[Data for processing — start]
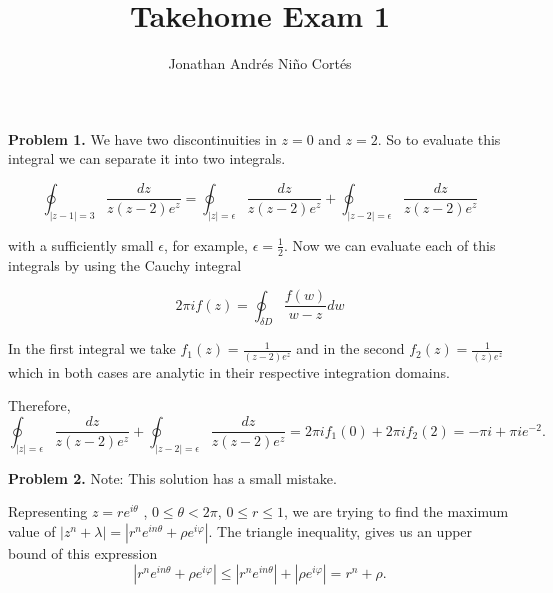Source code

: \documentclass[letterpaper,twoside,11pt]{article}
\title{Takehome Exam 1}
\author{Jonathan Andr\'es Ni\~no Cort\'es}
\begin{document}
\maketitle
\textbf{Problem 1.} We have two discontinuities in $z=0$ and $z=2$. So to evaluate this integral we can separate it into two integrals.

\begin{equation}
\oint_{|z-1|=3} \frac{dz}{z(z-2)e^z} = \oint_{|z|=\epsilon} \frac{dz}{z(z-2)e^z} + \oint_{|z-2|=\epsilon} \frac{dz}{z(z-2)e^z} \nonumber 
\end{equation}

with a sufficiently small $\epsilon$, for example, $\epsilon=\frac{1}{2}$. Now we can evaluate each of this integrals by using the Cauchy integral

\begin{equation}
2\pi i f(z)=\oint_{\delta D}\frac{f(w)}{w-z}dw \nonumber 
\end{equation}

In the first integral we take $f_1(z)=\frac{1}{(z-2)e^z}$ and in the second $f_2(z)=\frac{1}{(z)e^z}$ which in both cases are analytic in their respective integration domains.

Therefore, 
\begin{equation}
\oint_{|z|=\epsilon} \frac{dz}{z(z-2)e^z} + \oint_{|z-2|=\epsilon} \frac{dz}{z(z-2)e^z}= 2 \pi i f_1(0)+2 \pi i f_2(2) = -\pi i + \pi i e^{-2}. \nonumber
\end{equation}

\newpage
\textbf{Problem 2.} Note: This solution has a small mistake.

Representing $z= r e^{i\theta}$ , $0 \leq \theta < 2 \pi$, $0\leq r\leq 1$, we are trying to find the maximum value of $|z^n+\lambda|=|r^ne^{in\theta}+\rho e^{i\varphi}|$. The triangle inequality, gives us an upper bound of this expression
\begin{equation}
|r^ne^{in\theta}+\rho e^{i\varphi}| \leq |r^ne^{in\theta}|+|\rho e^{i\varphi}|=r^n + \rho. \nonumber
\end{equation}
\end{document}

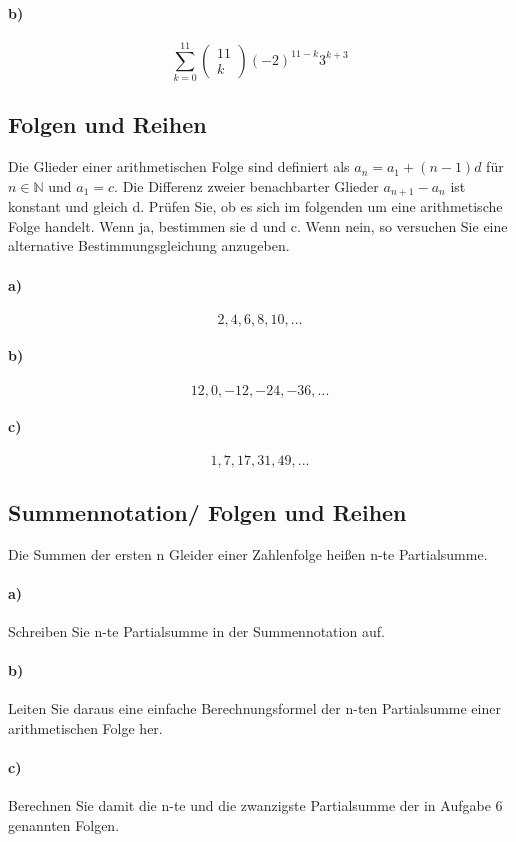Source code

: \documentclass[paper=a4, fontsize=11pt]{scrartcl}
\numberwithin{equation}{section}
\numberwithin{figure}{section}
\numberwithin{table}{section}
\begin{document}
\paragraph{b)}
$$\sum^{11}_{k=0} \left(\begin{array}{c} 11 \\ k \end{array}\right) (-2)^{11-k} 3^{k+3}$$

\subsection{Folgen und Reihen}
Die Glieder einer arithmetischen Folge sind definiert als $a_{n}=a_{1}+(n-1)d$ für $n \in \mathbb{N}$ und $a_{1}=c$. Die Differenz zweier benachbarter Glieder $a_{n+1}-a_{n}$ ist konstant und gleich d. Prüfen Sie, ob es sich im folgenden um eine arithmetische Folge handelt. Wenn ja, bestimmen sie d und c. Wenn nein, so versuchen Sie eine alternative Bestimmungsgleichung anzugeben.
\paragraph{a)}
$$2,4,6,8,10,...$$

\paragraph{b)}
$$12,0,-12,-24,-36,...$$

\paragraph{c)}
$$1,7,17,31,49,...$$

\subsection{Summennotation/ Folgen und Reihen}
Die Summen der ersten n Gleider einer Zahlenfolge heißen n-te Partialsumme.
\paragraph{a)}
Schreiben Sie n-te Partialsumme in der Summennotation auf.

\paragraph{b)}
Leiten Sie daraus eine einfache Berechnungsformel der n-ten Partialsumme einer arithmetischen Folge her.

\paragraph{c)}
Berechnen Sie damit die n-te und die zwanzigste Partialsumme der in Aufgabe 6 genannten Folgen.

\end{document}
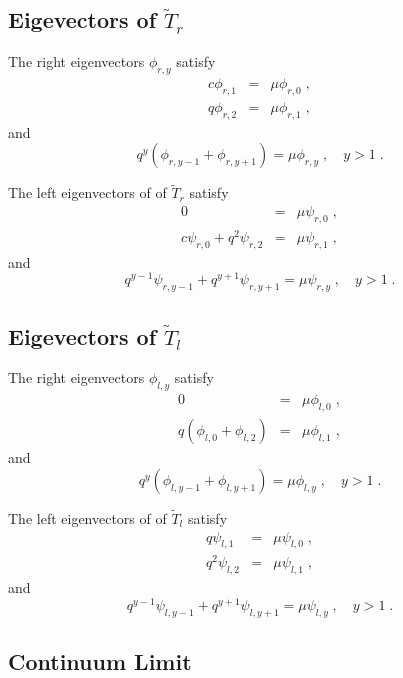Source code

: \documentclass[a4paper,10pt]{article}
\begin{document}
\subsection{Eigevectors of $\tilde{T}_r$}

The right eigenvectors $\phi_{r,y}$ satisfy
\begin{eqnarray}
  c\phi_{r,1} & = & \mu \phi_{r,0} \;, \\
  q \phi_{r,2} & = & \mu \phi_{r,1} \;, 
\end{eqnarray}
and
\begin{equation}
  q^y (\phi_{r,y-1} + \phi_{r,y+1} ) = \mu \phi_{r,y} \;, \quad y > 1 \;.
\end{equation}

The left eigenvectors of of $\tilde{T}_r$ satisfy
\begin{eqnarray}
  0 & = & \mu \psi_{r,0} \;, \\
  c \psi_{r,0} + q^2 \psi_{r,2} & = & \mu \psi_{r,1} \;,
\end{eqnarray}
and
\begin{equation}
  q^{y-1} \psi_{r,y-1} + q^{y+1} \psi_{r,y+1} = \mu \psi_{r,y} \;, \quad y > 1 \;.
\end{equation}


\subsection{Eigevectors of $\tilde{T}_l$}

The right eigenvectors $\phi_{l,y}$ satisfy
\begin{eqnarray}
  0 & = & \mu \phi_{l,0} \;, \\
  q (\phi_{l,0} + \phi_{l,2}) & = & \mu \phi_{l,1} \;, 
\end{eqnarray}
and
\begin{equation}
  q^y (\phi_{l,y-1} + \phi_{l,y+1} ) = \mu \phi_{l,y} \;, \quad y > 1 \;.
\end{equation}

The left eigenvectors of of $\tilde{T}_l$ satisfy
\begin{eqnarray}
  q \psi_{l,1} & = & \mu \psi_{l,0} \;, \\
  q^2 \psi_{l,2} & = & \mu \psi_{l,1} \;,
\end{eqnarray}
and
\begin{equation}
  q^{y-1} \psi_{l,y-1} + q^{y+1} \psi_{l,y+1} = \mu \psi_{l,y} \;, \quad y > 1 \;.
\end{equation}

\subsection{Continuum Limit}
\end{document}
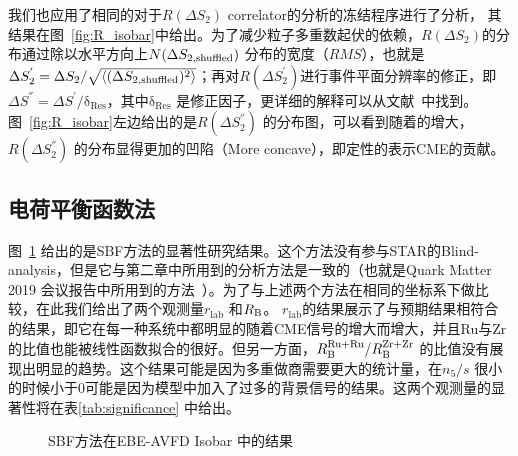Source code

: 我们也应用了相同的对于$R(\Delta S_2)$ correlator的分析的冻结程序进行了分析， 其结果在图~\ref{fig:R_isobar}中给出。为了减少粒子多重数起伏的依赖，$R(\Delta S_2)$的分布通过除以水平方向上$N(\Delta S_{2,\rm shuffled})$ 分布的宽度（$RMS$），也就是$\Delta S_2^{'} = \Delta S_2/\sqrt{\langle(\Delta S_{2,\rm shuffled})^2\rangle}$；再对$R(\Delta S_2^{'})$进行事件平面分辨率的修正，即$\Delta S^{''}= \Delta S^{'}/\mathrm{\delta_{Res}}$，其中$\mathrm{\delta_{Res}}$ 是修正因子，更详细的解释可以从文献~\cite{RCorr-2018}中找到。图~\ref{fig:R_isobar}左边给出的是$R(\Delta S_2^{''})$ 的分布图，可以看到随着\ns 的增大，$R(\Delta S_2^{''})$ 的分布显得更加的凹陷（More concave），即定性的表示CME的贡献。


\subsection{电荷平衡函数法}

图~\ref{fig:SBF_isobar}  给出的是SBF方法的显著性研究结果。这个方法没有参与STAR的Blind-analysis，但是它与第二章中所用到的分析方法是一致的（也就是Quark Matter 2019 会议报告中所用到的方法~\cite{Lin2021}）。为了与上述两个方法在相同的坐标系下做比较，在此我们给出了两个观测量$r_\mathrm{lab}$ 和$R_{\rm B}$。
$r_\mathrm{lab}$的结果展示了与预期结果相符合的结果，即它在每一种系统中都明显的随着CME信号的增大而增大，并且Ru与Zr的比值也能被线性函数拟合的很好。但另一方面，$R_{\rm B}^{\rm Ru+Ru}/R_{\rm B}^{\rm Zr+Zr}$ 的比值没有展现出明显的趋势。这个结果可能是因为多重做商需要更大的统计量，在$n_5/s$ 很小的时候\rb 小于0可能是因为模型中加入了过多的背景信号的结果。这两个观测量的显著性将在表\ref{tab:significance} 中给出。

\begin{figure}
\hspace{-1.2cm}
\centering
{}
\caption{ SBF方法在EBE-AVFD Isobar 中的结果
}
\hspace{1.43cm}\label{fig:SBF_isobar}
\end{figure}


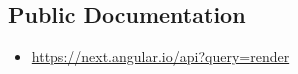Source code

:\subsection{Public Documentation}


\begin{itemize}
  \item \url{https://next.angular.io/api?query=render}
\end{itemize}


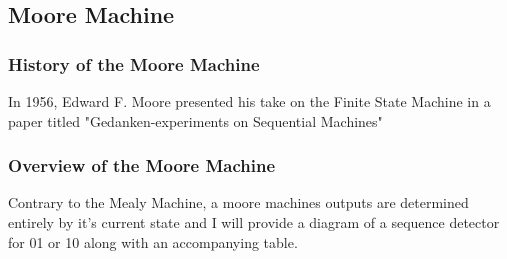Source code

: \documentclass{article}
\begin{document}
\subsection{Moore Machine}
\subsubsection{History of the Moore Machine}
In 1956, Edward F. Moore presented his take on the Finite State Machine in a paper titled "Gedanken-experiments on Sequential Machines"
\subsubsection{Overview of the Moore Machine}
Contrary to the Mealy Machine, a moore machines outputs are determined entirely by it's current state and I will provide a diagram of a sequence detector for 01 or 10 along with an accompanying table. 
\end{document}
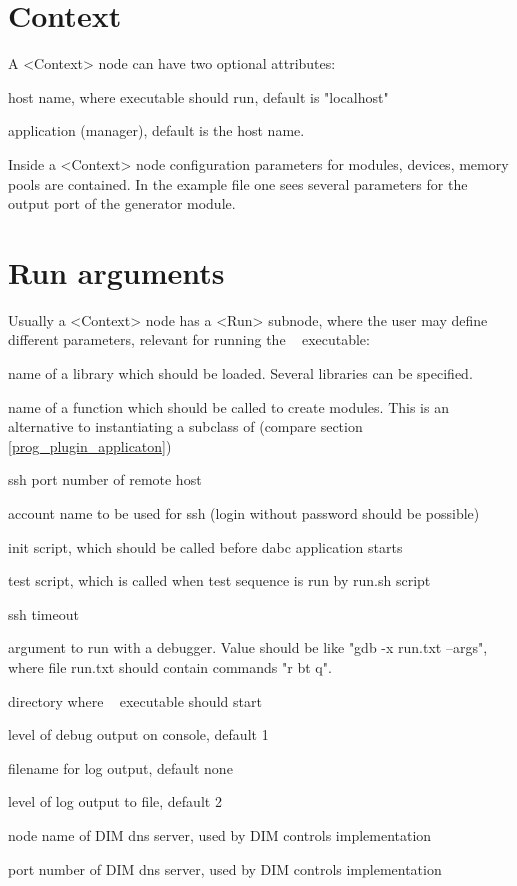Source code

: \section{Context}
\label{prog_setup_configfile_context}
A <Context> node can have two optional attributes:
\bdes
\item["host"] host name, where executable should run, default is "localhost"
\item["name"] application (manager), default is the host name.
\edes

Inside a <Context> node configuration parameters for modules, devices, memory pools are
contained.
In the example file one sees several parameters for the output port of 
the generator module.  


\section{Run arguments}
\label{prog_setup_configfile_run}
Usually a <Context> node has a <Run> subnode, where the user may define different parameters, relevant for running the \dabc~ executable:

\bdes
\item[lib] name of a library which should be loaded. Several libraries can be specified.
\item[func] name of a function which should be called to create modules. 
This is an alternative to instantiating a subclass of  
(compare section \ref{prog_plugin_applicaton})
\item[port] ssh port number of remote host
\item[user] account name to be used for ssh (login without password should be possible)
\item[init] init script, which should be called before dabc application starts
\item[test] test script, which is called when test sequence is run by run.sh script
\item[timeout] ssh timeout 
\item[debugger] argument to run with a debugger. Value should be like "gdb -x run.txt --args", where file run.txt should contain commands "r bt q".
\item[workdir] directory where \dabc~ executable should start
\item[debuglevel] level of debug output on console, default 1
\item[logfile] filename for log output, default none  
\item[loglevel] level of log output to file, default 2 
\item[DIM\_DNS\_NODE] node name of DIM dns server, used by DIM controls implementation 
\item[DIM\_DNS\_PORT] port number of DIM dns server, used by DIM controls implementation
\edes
[Data for processing — finish]
## What you need to do:
Please state how many lines in the entries above include the string "Machine", and write only that number.

## Answer section:
5